------ Entries supplied ------

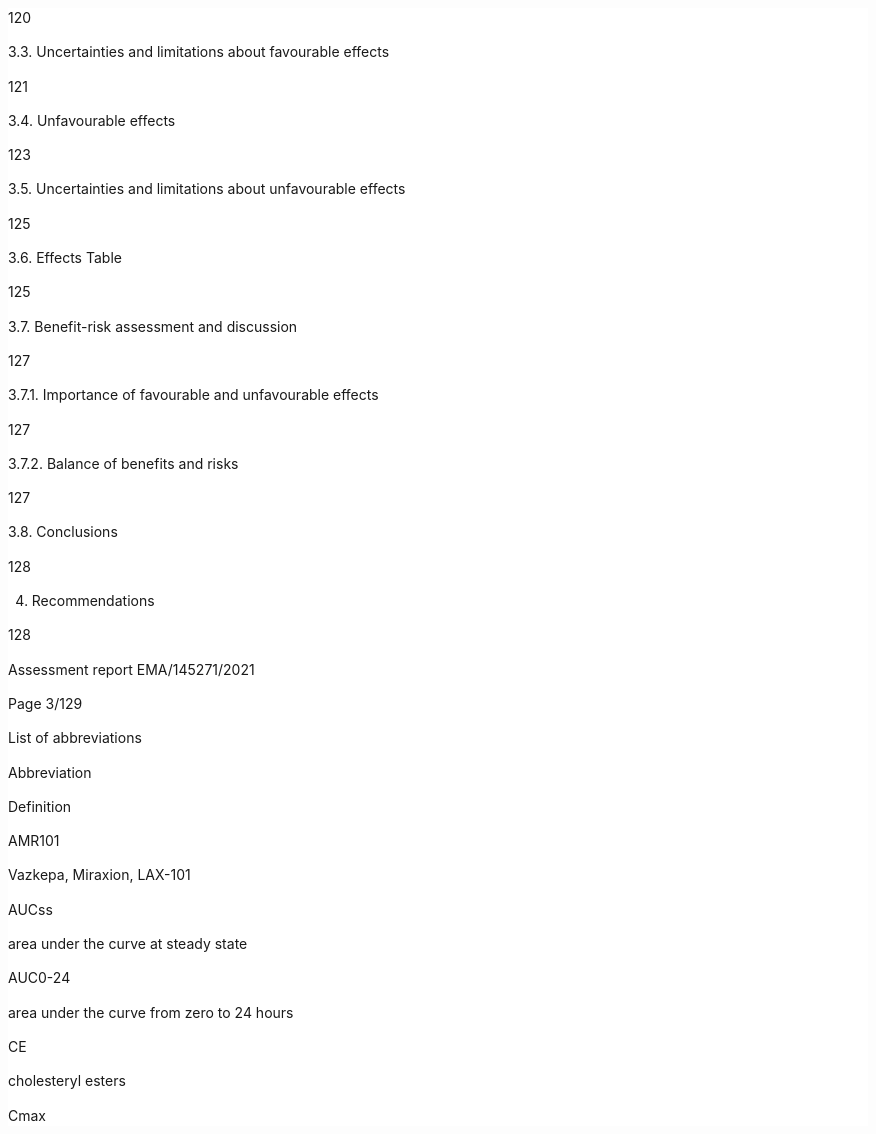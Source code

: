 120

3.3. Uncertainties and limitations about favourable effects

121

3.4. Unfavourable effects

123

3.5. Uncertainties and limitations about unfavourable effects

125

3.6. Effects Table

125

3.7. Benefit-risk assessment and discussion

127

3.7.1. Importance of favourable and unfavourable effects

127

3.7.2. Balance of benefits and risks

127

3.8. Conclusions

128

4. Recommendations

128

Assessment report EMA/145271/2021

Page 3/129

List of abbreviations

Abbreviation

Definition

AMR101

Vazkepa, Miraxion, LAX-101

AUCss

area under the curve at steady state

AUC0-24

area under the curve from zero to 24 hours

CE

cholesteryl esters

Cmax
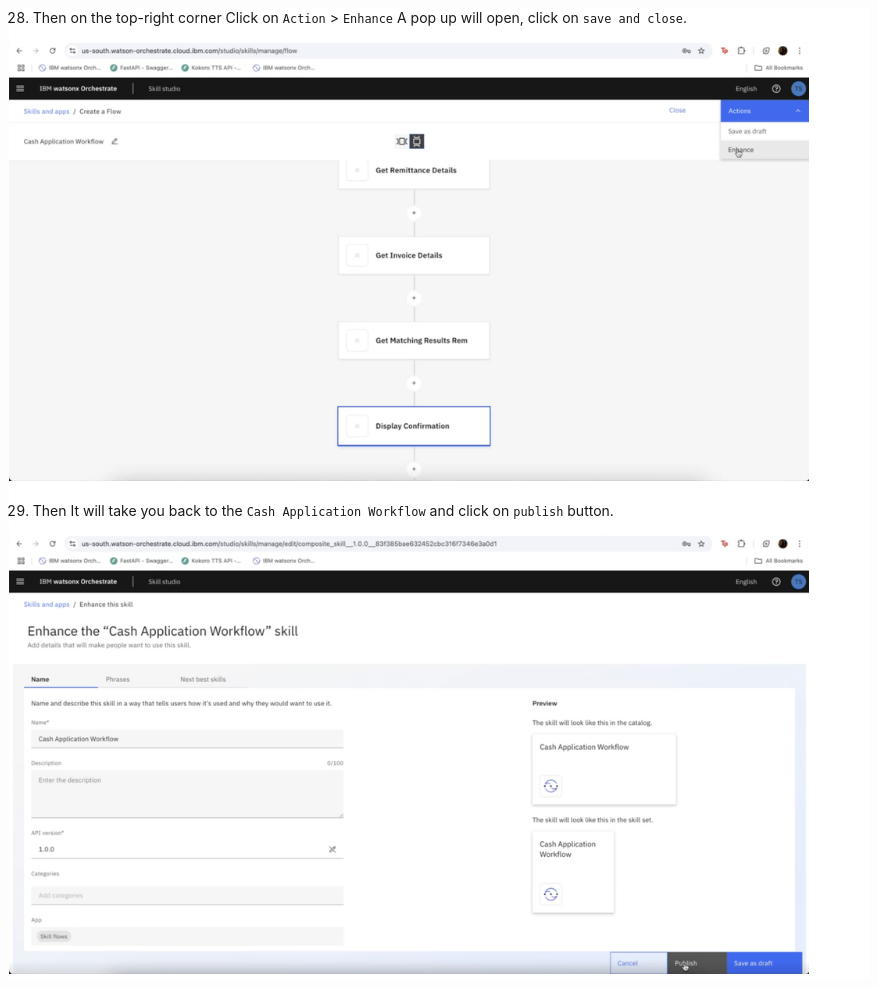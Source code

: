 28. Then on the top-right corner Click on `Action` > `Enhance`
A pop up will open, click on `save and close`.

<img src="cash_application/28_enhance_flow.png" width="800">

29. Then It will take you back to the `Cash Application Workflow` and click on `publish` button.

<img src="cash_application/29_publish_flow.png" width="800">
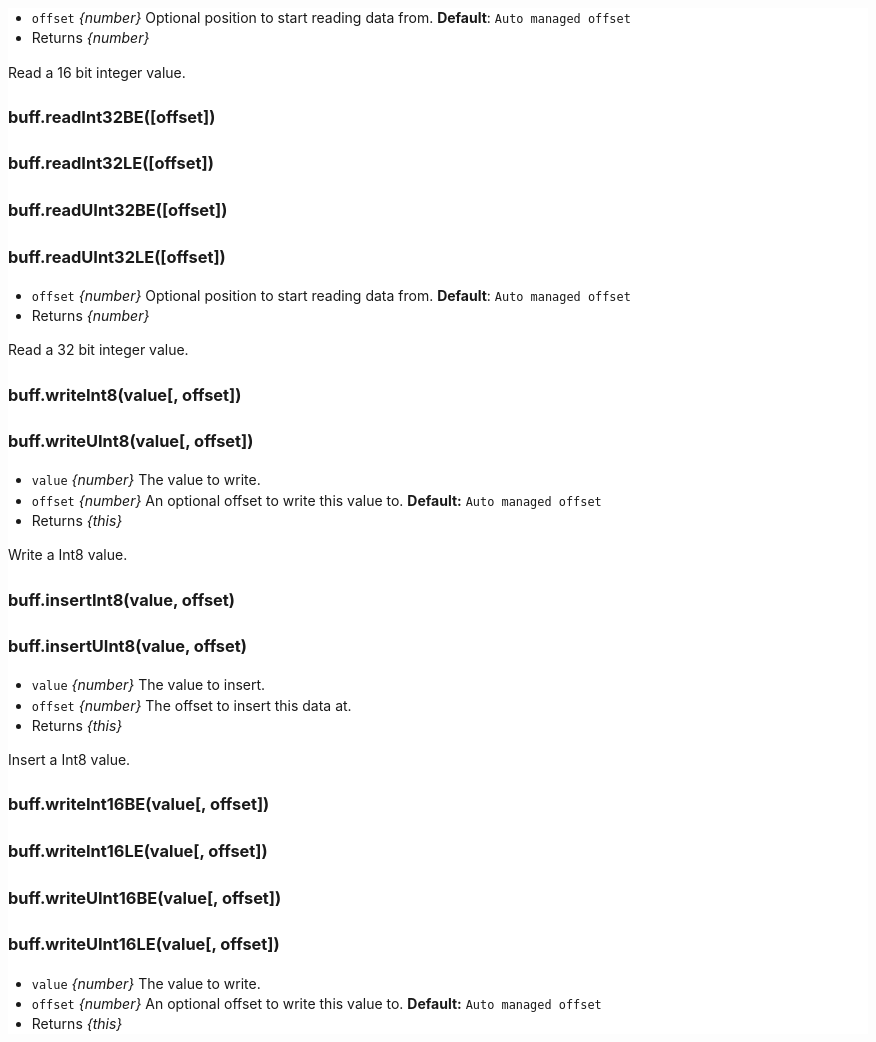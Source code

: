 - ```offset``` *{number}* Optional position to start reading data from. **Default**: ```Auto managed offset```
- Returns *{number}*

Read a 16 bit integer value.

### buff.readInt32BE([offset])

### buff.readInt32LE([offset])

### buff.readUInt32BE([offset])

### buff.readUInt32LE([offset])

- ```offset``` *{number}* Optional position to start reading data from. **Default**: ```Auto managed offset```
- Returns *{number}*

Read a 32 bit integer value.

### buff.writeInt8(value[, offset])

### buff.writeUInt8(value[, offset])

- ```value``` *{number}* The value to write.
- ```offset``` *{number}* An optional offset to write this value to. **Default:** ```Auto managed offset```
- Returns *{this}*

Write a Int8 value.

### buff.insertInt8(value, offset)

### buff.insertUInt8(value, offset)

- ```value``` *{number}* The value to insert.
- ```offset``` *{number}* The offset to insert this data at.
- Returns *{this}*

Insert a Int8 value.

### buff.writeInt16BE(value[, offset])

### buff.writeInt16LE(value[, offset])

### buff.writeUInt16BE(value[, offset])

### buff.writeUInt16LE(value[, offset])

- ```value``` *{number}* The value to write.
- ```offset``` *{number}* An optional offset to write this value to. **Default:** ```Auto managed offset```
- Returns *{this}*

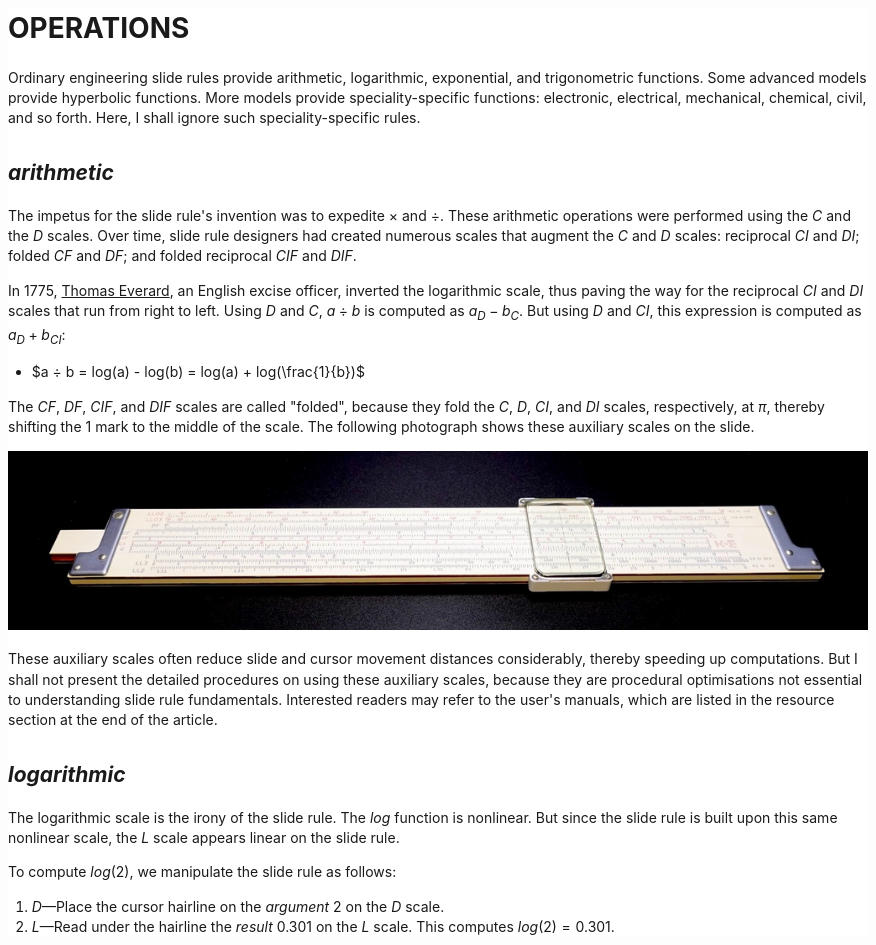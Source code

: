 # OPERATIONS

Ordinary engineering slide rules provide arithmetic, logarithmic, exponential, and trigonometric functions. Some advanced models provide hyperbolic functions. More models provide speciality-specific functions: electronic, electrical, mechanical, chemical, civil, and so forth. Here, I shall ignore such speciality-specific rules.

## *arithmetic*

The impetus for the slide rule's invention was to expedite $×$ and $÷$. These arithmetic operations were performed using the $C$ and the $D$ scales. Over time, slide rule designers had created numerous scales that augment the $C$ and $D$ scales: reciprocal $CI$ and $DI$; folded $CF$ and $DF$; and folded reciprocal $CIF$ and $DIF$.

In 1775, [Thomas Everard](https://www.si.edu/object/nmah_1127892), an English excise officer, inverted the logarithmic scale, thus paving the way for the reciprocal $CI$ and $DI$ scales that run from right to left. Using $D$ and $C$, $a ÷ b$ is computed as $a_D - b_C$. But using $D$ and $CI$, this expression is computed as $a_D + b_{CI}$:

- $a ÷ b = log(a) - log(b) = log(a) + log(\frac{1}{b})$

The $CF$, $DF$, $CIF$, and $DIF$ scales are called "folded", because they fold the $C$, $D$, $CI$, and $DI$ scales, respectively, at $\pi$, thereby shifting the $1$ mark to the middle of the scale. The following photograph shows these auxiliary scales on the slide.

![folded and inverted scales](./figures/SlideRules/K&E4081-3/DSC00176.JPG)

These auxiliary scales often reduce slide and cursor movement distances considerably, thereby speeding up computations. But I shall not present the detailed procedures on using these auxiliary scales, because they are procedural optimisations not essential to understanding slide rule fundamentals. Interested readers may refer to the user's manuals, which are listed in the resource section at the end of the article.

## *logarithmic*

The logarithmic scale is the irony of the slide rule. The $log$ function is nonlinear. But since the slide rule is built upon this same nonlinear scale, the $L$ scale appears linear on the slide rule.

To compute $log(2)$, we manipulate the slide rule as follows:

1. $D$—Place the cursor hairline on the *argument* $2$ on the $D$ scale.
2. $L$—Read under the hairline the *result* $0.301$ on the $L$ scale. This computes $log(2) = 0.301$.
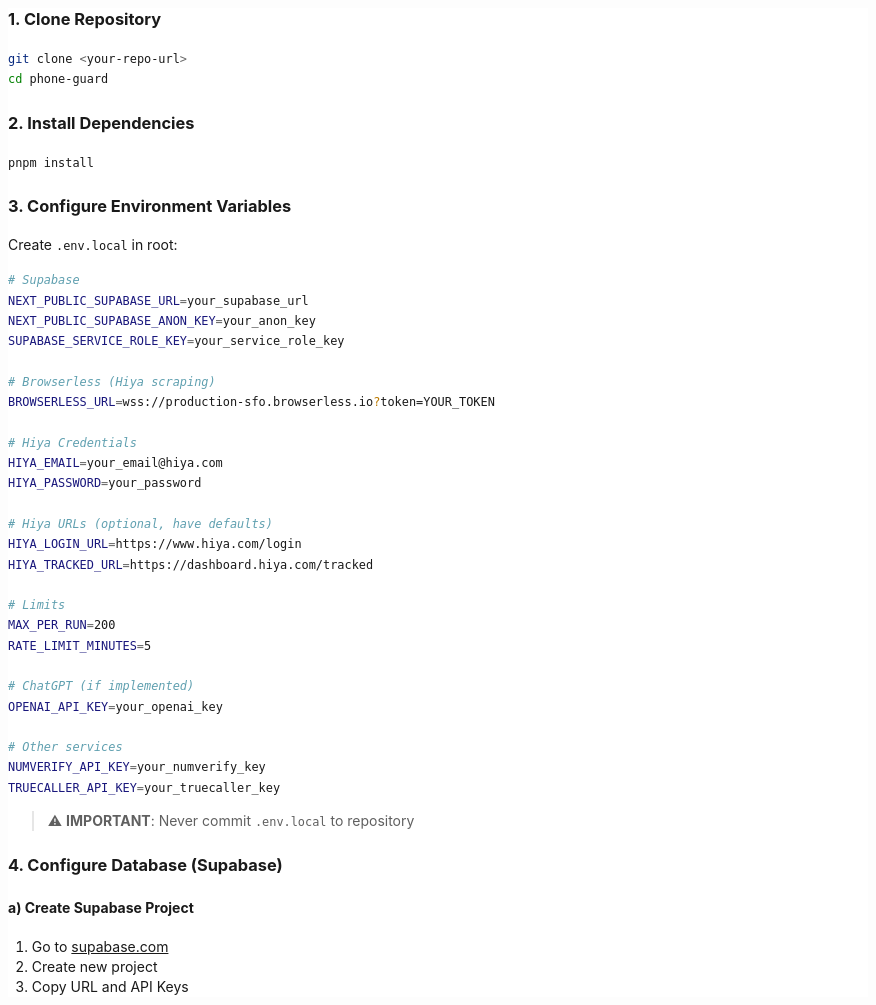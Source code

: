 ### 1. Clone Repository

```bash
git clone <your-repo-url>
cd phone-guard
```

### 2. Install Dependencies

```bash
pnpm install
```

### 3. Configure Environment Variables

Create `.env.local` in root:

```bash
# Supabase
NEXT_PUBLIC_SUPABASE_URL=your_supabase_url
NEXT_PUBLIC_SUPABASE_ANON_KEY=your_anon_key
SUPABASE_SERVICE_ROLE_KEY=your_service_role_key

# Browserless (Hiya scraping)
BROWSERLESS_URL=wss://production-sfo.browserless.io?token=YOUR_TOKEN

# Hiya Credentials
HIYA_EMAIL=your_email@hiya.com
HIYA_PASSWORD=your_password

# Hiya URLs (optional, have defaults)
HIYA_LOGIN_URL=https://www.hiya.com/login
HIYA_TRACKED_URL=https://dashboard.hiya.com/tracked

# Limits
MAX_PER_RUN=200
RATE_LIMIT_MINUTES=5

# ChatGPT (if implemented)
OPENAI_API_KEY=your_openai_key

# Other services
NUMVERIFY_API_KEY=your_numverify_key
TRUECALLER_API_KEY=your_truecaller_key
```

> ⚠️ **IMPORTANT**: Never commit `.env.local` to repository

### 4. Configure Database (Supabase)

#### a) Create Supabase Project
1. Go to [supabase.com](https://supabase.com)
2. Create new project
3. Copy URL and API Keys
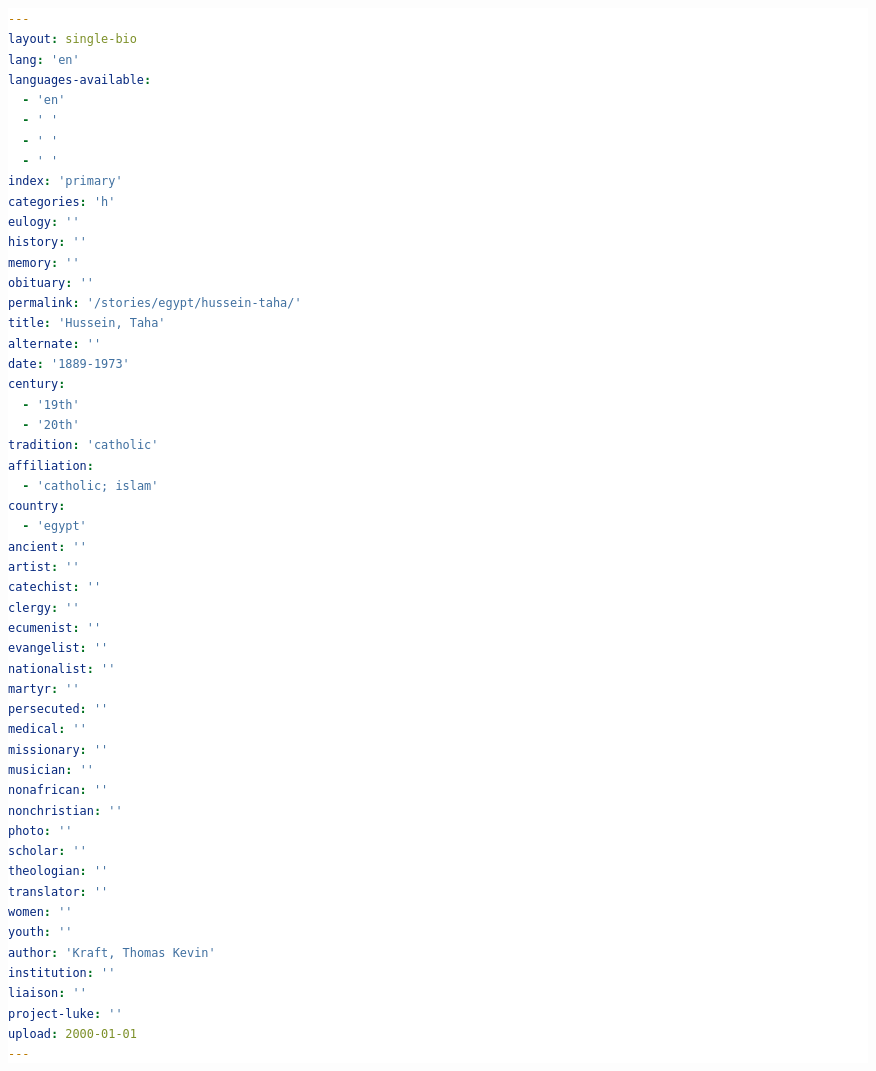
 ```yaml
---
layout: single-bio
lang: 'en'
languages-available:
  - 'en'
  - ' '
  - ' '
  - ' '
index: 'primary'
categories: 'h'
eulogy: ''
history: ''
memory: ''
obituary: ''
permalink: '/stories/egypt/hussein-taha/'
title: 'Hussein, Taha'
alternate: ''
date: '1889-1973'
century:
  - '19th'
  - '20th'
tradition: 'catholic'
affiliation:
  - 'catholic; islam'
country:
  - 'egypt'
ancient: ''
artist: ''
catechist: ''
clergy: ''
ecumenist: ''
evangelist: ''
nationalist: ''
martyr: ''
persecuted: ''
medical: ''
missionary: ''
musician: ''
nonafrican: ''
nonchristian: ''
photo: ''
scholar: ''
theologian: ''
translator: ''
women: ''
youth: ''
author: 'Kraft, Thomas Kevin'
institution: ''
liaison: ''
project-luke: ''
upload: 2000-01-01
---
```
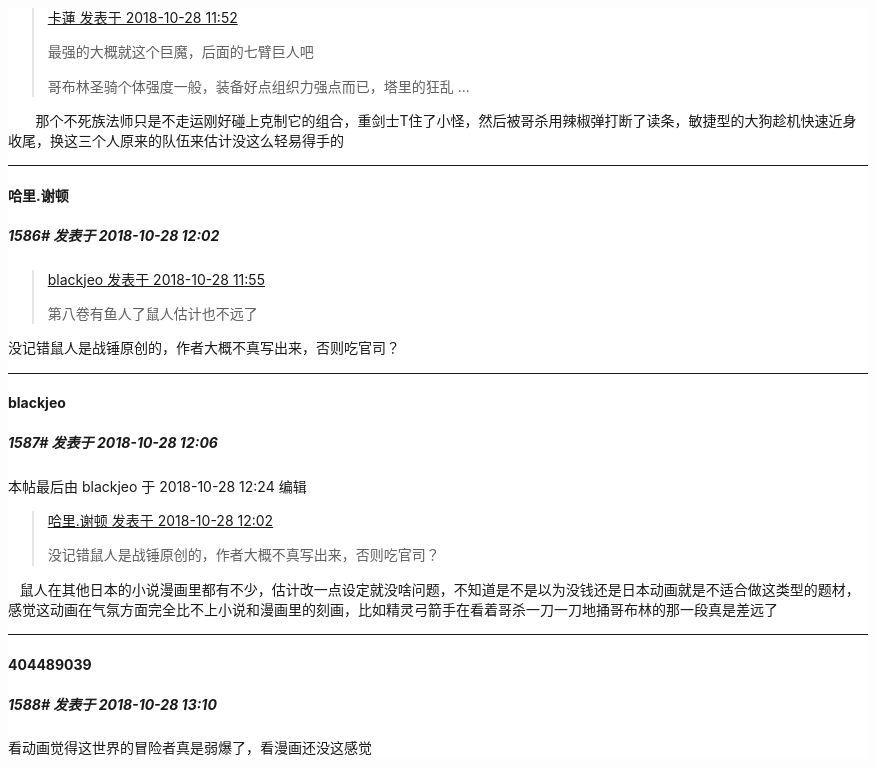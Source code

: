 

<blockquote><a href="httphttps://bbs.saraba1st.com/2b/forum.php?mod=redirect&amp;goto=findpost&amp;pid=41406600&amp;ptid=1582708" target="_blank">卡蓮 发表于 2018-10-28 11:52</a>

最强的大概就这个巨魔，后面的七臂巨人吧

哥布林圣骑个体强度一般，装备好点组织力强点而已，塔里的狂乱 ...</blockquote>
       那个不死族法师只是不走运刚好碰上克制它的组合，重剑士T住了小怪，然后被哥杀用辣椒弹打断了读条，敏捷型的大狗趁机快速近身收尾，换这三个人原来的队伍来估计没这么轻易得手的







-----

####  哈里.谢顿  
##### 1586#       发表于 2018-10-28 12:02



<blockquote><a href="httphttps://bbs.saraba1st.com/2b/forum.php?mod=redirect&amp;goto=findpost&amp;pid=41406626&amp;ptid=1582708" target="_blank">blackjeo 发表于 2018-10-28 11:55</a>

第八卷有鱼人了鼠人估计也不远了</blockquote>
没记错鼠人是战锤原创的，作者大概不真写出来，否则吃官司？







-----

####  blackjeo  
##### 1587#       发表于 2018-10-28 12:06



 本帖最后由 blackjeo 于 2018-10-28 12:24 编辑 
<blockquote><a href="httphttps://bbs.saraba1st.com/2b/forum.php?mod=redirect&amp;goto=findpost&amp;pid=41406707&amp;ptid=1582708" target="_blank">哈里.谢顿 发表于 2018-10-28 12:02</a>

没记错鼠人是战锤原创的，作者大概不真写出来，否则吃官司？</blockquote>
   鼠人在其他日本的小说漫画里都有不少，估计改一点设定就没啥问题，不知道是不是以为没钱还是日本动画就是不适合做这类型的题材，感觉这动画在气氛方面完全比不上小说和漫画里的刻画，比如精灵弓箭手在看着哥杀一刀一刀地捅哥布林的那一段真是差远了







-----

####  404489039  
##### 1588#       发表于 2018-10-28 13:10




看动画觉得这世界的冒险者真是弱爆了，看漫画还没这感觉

------

- _Work order_: The lines above that hold the word "buff" should be found and copied out.

- _Answer section_:
### buff.readInt32BE([offset])
### buff.readInt32LE([offset])
### buff.readUInt32BE([offset])
### buff.readUInt32LE([offset])
### buff.writeInt8(value[, offset])
### buff.writeUInt8(value[, offset])
### buff.insertInt8(value, offset)
### buff.insertUInt8(value, offset)
### buff.writeInt16BE(value[, offset])
### buff.writeInt16LE(value[, offset])
### buff.writeUInt16BE(value[, offset])
### buff.writeUInt16LE(value[, offset])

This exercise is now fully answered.